Nolwenn Bernard is a final-year PhD student at the University of Stavanger, Norway. Her research specifically focuses on the use of user simulation for the development and evaluation of conversational information access systems. Part of her work involves the development of resources to make user simulation more accessible to the community and support future research in this area. She has published papers at SIGIR, ICTIR, WSDM, and CUI.

Saber Zerhoudi is a final-year PhD student at the University of Passau, Germany.

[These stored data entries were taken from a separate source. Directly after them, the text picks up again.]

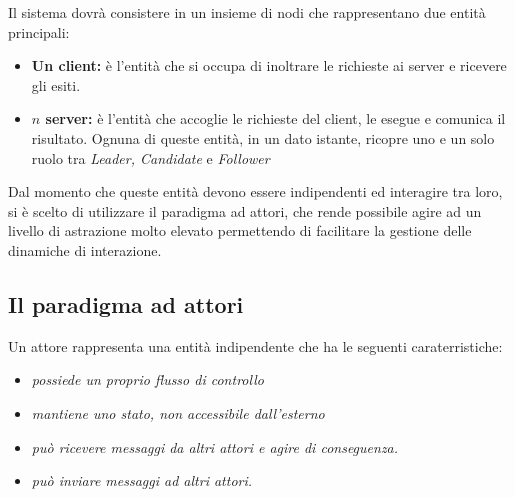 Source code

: Il sistema dovrà consistere in un insieme di nodi che rappresentano due entità principali:
	\begin{itemize}
		\item \textbf{Un client:} è l'entità che si occupa di inoltrare le richieste ai server e ricevere gli esiti.
		\item \textbf{$n$ server:} è l'entità che accoglie le richieste del client, le esegue e comunica il risultato. Ognuna di queste entità, in un dato istante, ricopre uno e un solo ruolo tra \textit{Leader, Candidate} e \textit{Follower}
	\end{itemize}

Dal momento che queste entità devono essere indipendenti ed interagire tra loro, si è scelto di utilizzare il paradigma ad attori, che rende possibile agire ad un livello di astrazione molto elevato permettendo di facilitare la gestione delle dinamiche di interazione.


	\subsection{Il paradigma ad attori} \label{Actors}
	Un attore rappresenta una entità indipendente che ha le seguenti caraterristiche:
	\begin{itemize}
		\item \emph{possiede un proprio flusso di controllo}
		\item \emph{mantiene uno stato, non accessibile dall'esterno}
		\item \emph{può ricevere messaggi da altri attori e agire di conseguenza.}
		\item \emph{può inviare messaggi ad altri attori.}
	\end{itemize}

His research focuses on simulating and evaluating user search behavior with interactive information retrieval systems, with applications extending to digital libraries contexts. He has published his work at conferences including SIGIR, CIKM, ECIR, CHIIR, JCDL, and SIGIR-AP. He is one of the main authors behind the SimIIRv2 and SimIIRv3 toolkits.

ChengXiang Zhai is a Donald Biggar Willett Professor in Engineering of Department of Computer Science at the University of Illinois at Urbana-Champaign. His research interests include intelligent information retrieval, text mining, natural language processing, machine learning, and their applications. He serves as a Senior Associate Editor of ACM Transactions on Intelligent Systems and Technology and previously served as Associate Editors of ACM TOIS, ACM TKDD, and Elsevier’s IPM, and Program Co-Chair of NAACL-HLT’07, SIGIR’09, and WWW’15. He is an ACM Fellow and a member of the ACM SIGIR Academy. He received the ACM SIGIR Gerard Salton Award and ACM SIGIR Test of Time Award (three times). He has previously given tutorials at HLT-NAACL’04, SIGIR’05, SIGIR’06, HLT-NAACL’07, ICTIR’13, SIGIR’14, KDD’17, SIGIR’17, SIGIR’18, SIGIR’20, SIGIR’21, CIKM’23, AAAI’24, SIGIR-AP’24, and WWW’24.